Your dream home can quickly become a nightmare if you find flaws in its foundation. You need to act fast (and smart) to make it secure again. Develop a clear plan of action using the following tips.
Check Out the Concrete
Many homes are built on a concrete foundation. The curing process for concrete can actually result in little cracks as it settles. Larger cracks are of course a significant cause for concern. This may require a structural engineer’s involvement. Make sure the crack is dry before beginning any repairs. Epoxy injection is often the fix here. These kits contain an epoxy sealer and injection ports. When you’re done filling the crack simply allow it to dry and cut away the ports.
Invest in Soil Grouting
Soil grouting is a more organic method of stabilizing a home’s foundation. It works by rehabilitating the soil around the house. The soil is made denser and more resistant to run-off. It is packed more closely to the foundation as well. Good soil grouting should not require extensive tunneling underneath the building.

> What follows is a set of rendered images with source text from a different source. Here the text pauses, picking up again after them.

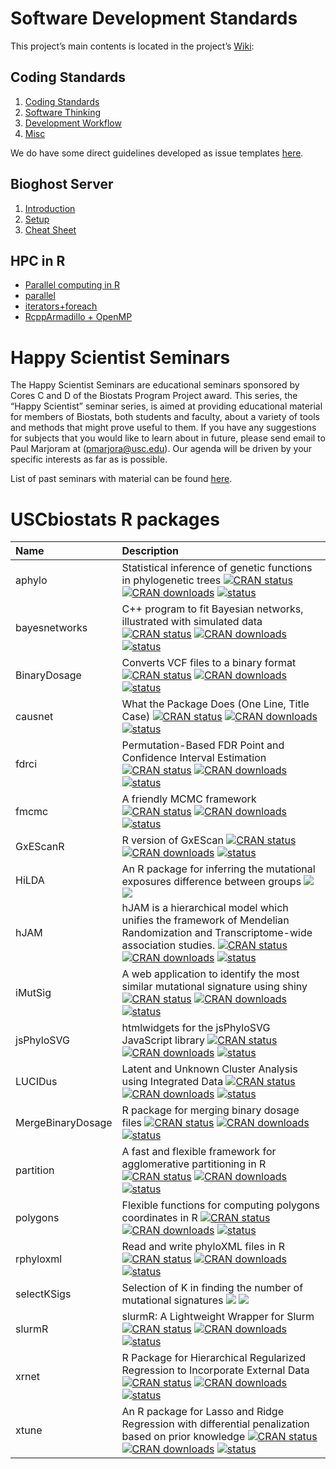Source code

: Software Development Standards
================

This project’s main contents is located in the project’s
[Wiki](https://github.com/USCbiostats/CodingStandards/wiki):

## Coding Standards

1.  [Coding Standards](../../wiki/Home#coding-standards)
2.  [Software Thinking](../../wiki/Home#software-thinking)
3.  [Development Workflow](../../wiki/Home#development-workflow)
4.  [Misc](../../wiki/Home#misc)

We do have some direct guidelines developed as issue templates
[here](templates).

## Bioghost Server

1.  [Introduction](../../wiki/Biogohst-server#introduction)
2.  [Setup](../../wiki/Biogohst-server#setup)
3.  [Cheat Sheet](../../wiki/Biogohst-server#cheat-sheet)

## HPC in R

  - [Parallel computing in
    R](../../wiki/HPC-in-R#parallel-computing-in-r)  
  - [parallel](../../wiki/HPC-in-R#parallel)
  - [iterators+foreach](../../wiki/HPC-in-R#foreach)
  - [RcppArmadillo +
    OpenMP](../../wiki/HPC-in-R#rcpparmadillo-and-openmp)

# Happy Scientist Seminars

The Happy Scientist Seminars are educational seminars sponsored by Cores
C and D of the Biostats Program Project award. This series, the “Happy
Scientist” seminar series, is aimed at providing educational material
for members of Biostats, both students and faculty, about a variety of
tools and methods that might prove useful to them. If you have any
suggestions for subjects that you would like to learn about in future,
please send email to Paul Marjoram at (<pmarjora@usc.edu>). Our agenda
will be driven by your specific interests as far as is possible.

List of past seminars with material can be found
[here](/happy_scientist/).

# USCbiostats R packages

| Name              | Description                                                                                                                                                                                                                                                                                                                                                                                                                                         |
| :---------------- | :-------------------------------------------------------------------------------------------------------------------------------------------------------------------------------------------------------------------------------------------------------------------------------------------------------------------------------------------------------------------------------------------------------------------------------------------------- |
| aphylo            | Statistical inference of genetic functions in phylogenetic trees [![CRAN status](https://www.r-pkg.org/badges/version/aphylo)](https://CRAN.R-project.org/package=aphylo) [![CRAN downloads](http://cranlogs.r-pkg.org/badges/grand-total/aphylo)](https://cran.r-project.org/package=aphylo) [![status](https://tinyverse.netlify.com/badge/aphylo)](https://CRAN.R-project.org/package=aphylo)                                                    |
| bayesnetworks     | C++ program to fit Bayesian networks, illustrated with simulated data [![CRAN status](https://www.r-pkg.org/badges/version/bayesnetworks)](https://CRAN.R-project.org/package=bayesnetworks) [![CRAN downloads](http://cranlogs.r-pkg.org/badges/grand-total/bayesnetworks)](https://cran.r-project.org/package=bayesnetworks) [![status](https://tinyverse.netlify.com/badge/bayesnetworks)](https://CRAN.R-project.org/package=bayesnetworks)     |
| BinaryDosage      | Converts VCF files to a binary format [![CRAN status](https://www.r-pkg.org/badges/version/BinaryDosage)](https://CRAN.R-project.org/package=BinaryDosage) [![CRAN downloads](http://cranlogs.r-pkg.org/badges/grand-total/BinaryDosage)](https://cran.r-project.org/package=BinaryDosage) [![status](https://tinyverse.netlify.com/badge/BinaryDosage)](https://CRAN.R-project.org/package=BinaryDosage)                                           |
| causnet           | What the Package Does (One Line, Title Case) [![CRAN status](https://www.r-pkg.org/badges/version/causnet)](https://CRAN.R-project.org/package=causnet) [![CRAN downloads](http://cranlogs.r-pkg.org/badges/grand-total/causnet)](https://cran.r-project.org/package=causnet) [![status](https://tinyverse.netlify.com/badge/causnet)](https://CRAN.R-project.org/package=causnet)                                                                  |
| fdrci             | Permutation-Based FDR Point and Confidence Interval Estimation [![CRAN status](https://www.r-pkg.org/badges/version/fdrci)](https://CRAN.R-project.org/package=fdrci) [![CRAN downloads](http://cranlogs.r-pkg.org/badges/grand-total/fdrci)](https://cran.r-project.org/package=fdrci) [![status](https://tinyverse.netlify.com/badge/fdrci)](https://CRAN.R-project.org/package=fdrci)                                                            |
| fmcmc             | A friendly MCMC framework [![CRAN status](https://www.r-pkg.org/badges/version/fmcmc)](https://CRAN.R-project.org/package=fmcmc) [![CRAN downloads](http://cranlogs.r-pkg.org/badges/grand-total/fmcmc)](https://cran.r-project.org/package=fmcmc) [![status](https://tinyverse.netlify.com/badge/fmcmc)](https://CRAN.R-project.org/package=fmcmc)                                                                                                 |
| GxEScanR          | R version of GxEScan [![CRAN status](https://www.r-pkg.org/badges/version/GxEScanR)](https://CRAN.R-project.org/package=GxEScanR) [![CRAN downloads](http://cranlogs.r-pkg.org/badges/grand-total/GxEScanR)](https://cran.r-project.org/package=GxEScanR) [![status](https://tinyverse.netlify.com/badge/GxEScanR)](https://CRAN.R-project.org/package=GxEScanR)                                                                                    |
| HiLDA             | An R package for inferring the mutational exposures difference between groups [![](https://img.shields.io/badge/release%20version-1.0.0-green.svg)](https://www.bioconductor.org/packages/HiLDA) [![](https://img.shields.io/badge/download-718/total-blue.svg)](https://bioconductor.org/packages/stats/bioc/HiLDA)                                                                                                                                |
| hJAM              | hJAM is a hierarchical model which unifies the framework of Mendelian Randomization and Transcriptome-wide association studies. [![CRAN status](https://www.r-pkg.org/badges/version/hJAM)](https://CRAN.R-project.org/package=hJAM) [![CRAN downloads](http://cranlogs.r-pkg.org/badges/grand-total/hJAM)](https://cran.r-project.org/package=hJAM) [![status](https://tinyverse.netlify.com/badge/hJAM)](https://CRAN.R-project.org/package=hJAM) |
| iMutSig           | A web application to identify the most similar mutational signature using shiny [![CRAN status](https://www.r-pkg.org/badges/version/iMutSig)](https://CRAN.R-project.org/package=iMutSig) [![CRAN downloads](http://cranlogs.r-pkg.org/badges/grand-total/iMutSig)](https://cran.r-project.org/package=iMutSig) [![status](https://tinyverse.netlify.com/badge/iMutSig)](https://CRAN.R-project.org/package=iMutSig)                               |
| jsPhyloSVG        | htmlwidgets for the jsPhyloSVG JavaScript library [![CRAN status](https://www.r-pkg.org/badges/version/jsPhyloSVG)](https://CRAN.R-project.org/package=jsPhyloSVG) [![CRAN downloads](http://cranlogs.r-pkg.org/badges/grand-total/jsPhyloSVG)](https://cran.r-project.org/package=jsPhyloSVG) [![status](https://tinyverse.netlify.com/badge/jsPhyloSVG)](https://CRAN.R-project.org/package=jsPhyloSVG)                                           |
| LUCIDus           | Latent and Unknown Cluster Analysis using Integrated Data [![CRAN status](https://www.r-pkg.org/badges/version/LUCIDus)](https://CRAN.R-project.org/package=LUCIDus) [![CRAN downloads](http://cranlogs.r-pkg.org/badges/grand-total/LUCIDus)](https://cran.r-project.org/package=LUCIDus) [![status](https://tinyverse.netlify.com/badge/LUCIDus)](https://CRAN.R-project.org/package=LUCIDus)                                                     |
| MergeBinaryDosage | R package for merging binary dosage files [![CRAN status](https://www.r-pkg.org/badges/version/MergeBinaryDosage)](https://CRAN.R-project.org/package=MergeBinaryDosage) [![CRAN downloads](http://cranlogs.r-pkg.org/badges/grand-total/MergeBinaryDosage)](https://cran.r-project.org/package=MergeBinaryDosage) [![status](https://tinyverse.netlify.com/badge/MergeBinaryDosage)](https://CRAN.R-project.org/package=MergeBinaryDosage)         |
| partition         | A fast and flexible framework for agglomerative partitioning in R [![CRAN status](https://www.r-pkg.org/badges/version/partition)](https://CRAN.R-project.org/package=partition) [![CRAN downloads](http://cranlogs.r-pkg.org/badges/grand-total/partition)](https://cran.r-project.org/package=partition) [![status](https://tinyverse.netlify.com/badge/partition)](https://CRAN.R-project.org/package=partition)                                 |
| polygons          | Flexible functions for computing polygons coordinates in R [![CRAN status](https://www.r-pkg.org/badges/version/polygons)](https://CRAN.R-project.org/package=polygons) [![CRAN downloads](http://cranlogs.r-pkg.org/badges/grand-total/polygons)](https://cran.r-project.org/package=polygons) [![status](https://tinyverse.netlify.com/badge/polygons)](https://CRAN.R-project.org/package=polygons)                                              |
| rphyloxml         | Read and write phyloXML files in R [![CRAN status](https://www.r-pkg.org/badges/version/rphyloxml)](https://CRAN.R-project.org/package=rphyloxml) [![CRAN downloads](http://cranlogs.r-pkg.org/badges/grand-total/rphyloxml)](https://cran.r-project.org/package=rphyloxml) [![status](https://tinyverse.netlify.com/badge/rphyloxml)](https://CRAN.R-project.org/package=rphyloxml)                                                                |
| selectKSigs       | Selection of K in finding the number of mutational signatures [![](https://img.shields.io/badge/release%20version-1.0.0-green.svg)](https://www.bioconductor.org/packages/selectKSigs) [![](https://img.shields.io/badge/download-182/total-blue.svg)](https://bioconductor.org/packages/stats/bioc/selectKSigs)                                                                                                                                    |
| slurmR            | slurmR: A Lightweight Wrapper for Slurm [![CRAN status](https://www.r-pkg.org/badges/version/slurmR)](https://CRAN.R-project.org/package=slurmR) [![CRAN downloads](http://cranlogs.r-pkg.org/badges/grand-total/slurmR)](https://cran.r-project.org/package=slurmR) [![status](https://tinyverse.netlify.com/badge/slurmR)](https://CRAN.R-project.org/package=slurmR)                                                                             |
| xrnet             | R Package for Hierarchical Regularized Regression to Incorporate External Data [![CRAN status](https://www.r-pkg.org/badges/version/xrnet)](https://CRAN.R-project.org/package=xrnet) [![CRAN downloads](http://cranlogs.r-pkg.org/badges/grand-total/xrnet)](https://cran.r-project.org/package=xrnet) [![status](https://tinyverse.netlify.com/badge/xrnet)](https://CRAN.R-project.org/package=xrnet)                                            |
| xtune             | An R package for Lasso and Ridge Regression with differential penalization based on prior knowledge [![CRAN status](https://www.r-pkg.org/badges/version/xtune)](https://CRAN.R-project.org/package=xtune) [![CRAN downloads](http://cranlogs.r-pkg.org/badges/grand-total/xtune)](https://cran.r-project.org/package=xtune) [![status](https://tinyverse.netlify.com/badge/xtune)](https://CRAN.R-project.org/package=xtune)                       |
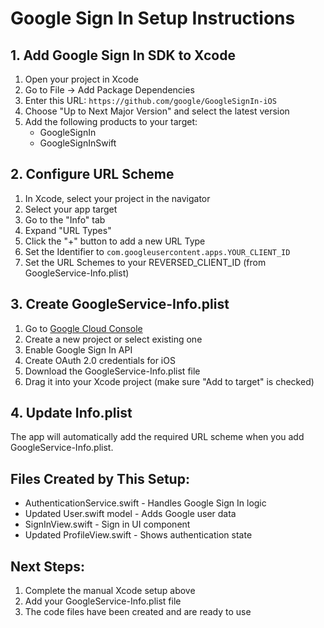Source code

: # Google Sign In Setup Instructions

## 1. Add Google Sign In SDK to Xcode

1. Open your project in Xcode
2. Go to File → Add Package Dependencies
3. Enter this URL: `https://github.com/google/GoogleSignIn-iOS`
4. Choose "Up to Next Major Version" and select the latest version
5. Add the following products to your target:
   - GoogleSignIn
   - GoogleSignInSwift

## 2. Configure URL Scheme

1. In Xcode, select your project in the navigator
2. Select your app target
3. Go to the "Info" tab
4. Expand "URL Types" 
5. Click the "+" button to add a new URL Type
6. Set the Identifier to `com.googleusercontent.apps.YOUR_CLIENT_ID`
7. Set the URL Schemes to your REVERSED_CLIENT_ID (from GoogleService-Info.plist)

## 3. Create GoogleService-Info.plist

1. Go to [Google Cloud Console](https://console.cloud.google.com/)
2. Create a new project or select existing one
3. Enable Google Sign In API
4. Create OAuth 2.0 credentials for iOS
5. Download the GoogleService-Info.plist file
6. Drag it into your Xcode project (make sure "Add to target" is checked)

## 4. Update Info.plist

The app will automatically add the required URL scheme when you add GoogleService-Info.plist.

## Files Created by This Setup:
- AuthenticationService.swift - Handles Google Sign In logic
- Updated User.swift model - Adds Google user data
- SignInView.swift - Sign in UI component
- Updated ProfileView.swift - Shows authentication state

## Next Steps:
1. Complete the manual Xcode setup above
2. Add your GoogleService-Info.plist file
3. The code files have been created and are ready to use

Make Sure Your Basement is Waterproof
Water can easily get into lower levels of the home. When it pools too much the foundation can rot. The basement is the first line of defense. Making it waterproof adds additional coverage. Dehumidifiers go a long way towards reducing a damp atmosphere. If the walls have wet streaks on them (or are completely saturated) there is a larger problem at hand. Follow the source: for example, does the leak originate from pipes or around windows? Avoid making any fixes if you’re dealing with actual standing water. This carries the risk of electric shock.
Examine the Extent of the Damage
Concrete cracks and water leakage are not the only signs of structural damage. Sticking windows and doors are another. It is easy to see if it’s a foundation issue rather than a moisture one. Use a level above the door or window frame. If it’s not level than the foundation might be settling. Dirt crawlspaces contribute to uneven floors and sinking floor joists.
Foundation concerns must be treated immediately. Otherwise they will get significantly worse over time. Not only is it a safety issue, extensive or ongoing repairs directly impact a home’s resale value. DIY fixes may serve as a band aid but calling a professional could heal the problem completely.